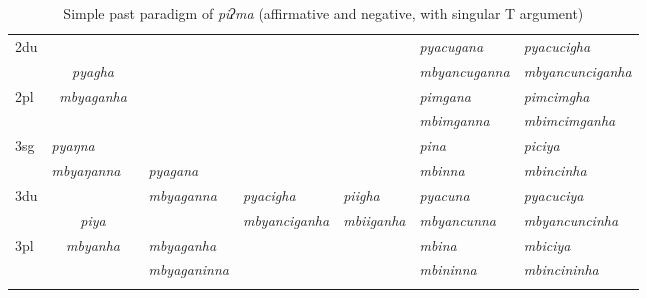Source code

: \begin{landscape}
\begin{table}[p]
{\begin{tabular}{l|p{2.4cm}|p{1.5cm}|p{2.4cm}|p{2.4cm}|p{2.4cm}|p{3.2cm}|p{3.2cm}}
 \cline{1-2} \cline{7-8}			
{\sc 2du}		& 	\multicolumn{2}{c|}{}     &  \multicolumn{3}{c|}{\cellcolor[gray]{.8}} & \it  pyacugana  & \it   pyacucigha \\
		&  	\multicolumn{2}{c|}{\it  pyagha} &   \multicolumn{3}{c|}{\cellcolor[gray]{.8}}& \it mbyancuganna  & \it  mbyancunciganha \\
 \cline{1-1} \cline{7-8}			
{\sc 2pl}	& 	\multicolumn{2}{c|}{\it mbyaganha} &   \multicolumn{3}{c|}{ \cellcolor[gray]{.8}}& \it  pimgana& \it  pimcimgha  \\
		&  	\multicolumn{2}{c|}{ }&   \multicolumn{3}{c|}{\cellcolor[gray]{.8} }& \it  mbimganna & \it  mbimcimganha \\
\hline
{\sc 3sg}	& \it pyaŋna	  & \it 	      	& \it   			& \it     & \it     	& \it pina& \it piciya\\
		& \it  mbyaŋanna   & \it    	& \it  pyagana& \it   & \it    & \it mbinna& \it mbincinha\\
  \cline{1-2}  \cline{7-8}					
{\sc 3du}		&   \multicolumn{2}{c|}{}& \it mbyaganna& \it pyacigha & \it    piigha& \it   pyacuna & \it   pyacuciya\\
		&   \multicolumn{2}{c|}{\it piya}& \it   		& \it 		mbyanciganha	& \it  mbiiganha & \it  mbyancunna & \it  mbyancuncinha\\
 \cline{1-1} \cline{4-4} \cline{7-8}	
{\sc 3pl}		&\multicolumn{2}{c|}{\it mbyanha}& \it mbyaganha& \it & \it  & \it mbina& \it mbiciya\\	
	& \multicolumn{2}{c|}{ }& \it mbyaganinna& \it  & \it  & \it mbininna& \it mbincininha \\
\lspbottomrule
\end{tabular}
}
\caption{Simple past paradigm of \emph{piʔma}  (affirmative and negative, with singular T argument)}\label{par-pipma-pst}
\end{table}




\end{landscape}
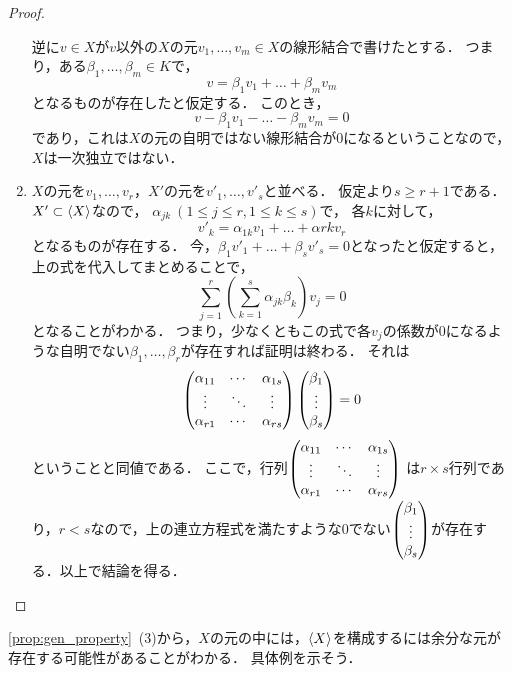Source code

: \begin{proof}
\begin{enumerate}
    逆に$v \in X$が$v$以外の$X$の元$v_1,\dots,v_m \in X$の線形結合で書けたとする．
    つまり，ある$\beta_1,\dots,\beta_m \in K$で，
    \[
      v = \beta_1 v_1 + \dots + \beta_m v_m
    \]
    となるものが存在したと仮定する．
    このとき，
    \[
      v - \beta_1 v_1 - \dots - \beta_m v_m = 0  
    \]
    であり，これは$X$の元の自明ではない線形結合が0になるということなので，$X$は一次独立ではない．
    \item $X$の元を$v_1,\dots,v_r$，$X'$の元を$v'_1,\dots,v'_s$と並べる．
    仮定より$s \ge r+1$である．
    $X' \subset \left\langle X \right\rangle$なので，
    $\alpha_{jk}\ (1 \le j \le r, 1 \le k \le s)$で，
    各$k$に対して，
    \[
      v'_k = \alpha_{1k} v_1 + \dots + \alpha{rk} v_r  
    \]
    となるものが存在する．
    今，$\beta_1 v'_1 + \dots + \beta_s v'_s = 0$となったと仮定すると，
    上の式を代入してまとめることで，
    \[
      \sum_{j=1}^r \left(\sum_{k=1}^s \alpha_{jk} \beta_k\right) v_j = 0
    \]
    となることがわかる．
    つまり，少なくともこの式で各$v_j$の係数が0になるような自明でない$\beta_1,\dots,\beta_r$が存在すれば証明は終わる．
    それは
    \[
      \pmt{
        \alpha_{11} & \cdots & \alpha_{1s} \\%
        \vdots & \ddots & \vdots \\%
        \alpha_{r1} & \cdots & \alpha_{rs}}%
      \pmt{
        \beta_1 \\ \vdots \\ \beta_s
      } = 0
    \]
    ということと同値である．
    ここで，行列$\pmt{
        \alpha_{11} & \cdots & \alpha_{1s} \\%
        \vdots & \ddots & \vdots \\%
        \alpha_{r1} & \cdots & \alpha_{rs}}$
    は$r \times s$行列であり，$r < s$なので，上の連立方程式を満たすような0でない$\begin{pmatrix}  \beta_1 \\ \vdots \\ \beta_s  \end{pmatrix}$が存在する．以上で結論を得る．
  \end{enumerate}
\end{proof}
\cref{prop:gen_property}~(3)から，$X$の元の中には，$\left\langle X \right\rangle$を構成するには余分な元が存在する可能性があることがわかる．
具体例を示そう．
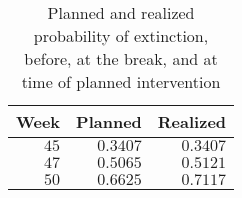 \begin{table}[!tbp]
\caption{Planned and realized probability of extinction, before, at the break, and
      at time of planned intervention\label{tab:min}} 
\begin{center}
\begin{tabular}{rrr}
\hline\hline
\multicolumn{1}{c}{Week}&\multicolumn{1}{c}{Planned}&\multicolumn{1}{c}{Realized}\tabularnewline
\hline
$45$&$0.3407$&$0.3407$\tabularnewline
$47$&$0.5065$&$0.5121$\tabularnewline
$50$&$0.6625$&$0.7117$\tabularnewline
\hline
\end{tabular}\end{center}
\end{table}
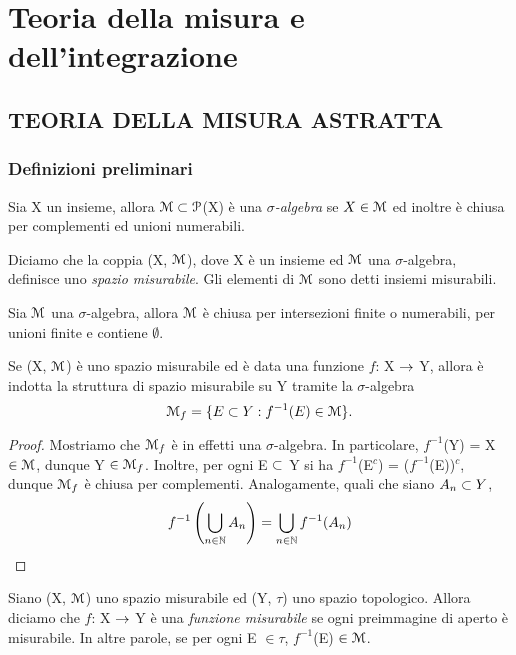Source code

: \documentclass[Completo.tex]{subfiles}
\begin{document}
	\chapter{Teoria della misura e dell'integrazione}
	\section{TEORIA DELLA MISURA ASTRATTA}
	\subsection{Definizioni preliminari}
	\begin{Def}
	Sia X un insieme, allora $\eu[M] \sset \eu[P]$(X) è una \textit{$\sigma$-algebra} se $X \in \eu[M]$ ed inoltre è chiusa per complementi ed unioni numerabili.
\end{Def}
\begin{Def}
	Diciamo che la coppia (X, $\eu[M]$), dove X è un insieme ed $\eu[M]$ una $\sigma$-algebra, definisce uno \textit{spazio misurabile}. Gli elementi di $\eu[M]$ sono detti insiemi misurabili.
\end{Def}
\begin{Prop}
	Sia $\eu[M]$ una $\sigma$-algebra, allora $\eu[M]$ è chiusa per intersezioni finite o numerabili, per unioni finite e contiene $\emptyset$.
\end{Prop}
\begin{eTh}
	Se (X, $\eu[M]$) è uno spazio misurabile ed è data una funzione $f$: X $\rightarrow$ Y, allora è indotta la struttura di spazio misurabile su Y tramite la $\sigma$-algebra
	\begin{equation*}
	\eu[M]_f = \{E \sset Y: f^{-1}(E) \in \eu[M]\}.
	\end{equation*}
\end{eTh}
\begin{proof}
	Mostriamo che $\eu[M]_f$ è in effetti una $\sigma$-algebra. In particolare, $f^{-1}$(Y) = X $\in \eu[M]$, dunque Y $\in \eu[M]_f$. Inoltre, per ogni E $\subset$ Y si ha $f^{-1}$(E$^{c}$) = ($f^{-1}$(E))$^{c}$, dunque $\eu[M]_f$ è chiusa per complementi. Analogamente, quali che siano $A_n \subset Y$,
	\begin{equation*}
	f^{-1}\left(\bigcup\limits_{n \in \bb[N]}A_n\right) = \bigcup\limits_{n \in \bb[N]} f^{-1}(A_n)
	\end{equation*}
\end{proof}
\begin{Def}
	Siano (X, $\eu[M]$) uno spazio misurabile ed (Y, $\tau$) uno spazio topologico. Allora diciamo che $f$: X $\rightarrow$ Y è una \textit{funzione misurabile} se ogni preimmagine di aperto è misurabile. In altre parole, se per ogni E $\in \tau$, $f^{-1}$(E) $\in \eu[M]$.
\end{Def}
\end{document}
★ ★ ★ ★ ★
**Task to complete**
In which lines of the records does the word "sset" appear? Copy each of them.

**Expected output**
	Sia X un insieme, allora $\eu[M] \sset \eu[P]$(X) è una \textit{$\sigma$-algebra} se $X \in \eu[M]$ ed inoltre è chiusa per complementi ed unioni numerabili.
	\eu[M]_f = \{E \sset Y: f^{-1}(E) \in \eu[M]\}.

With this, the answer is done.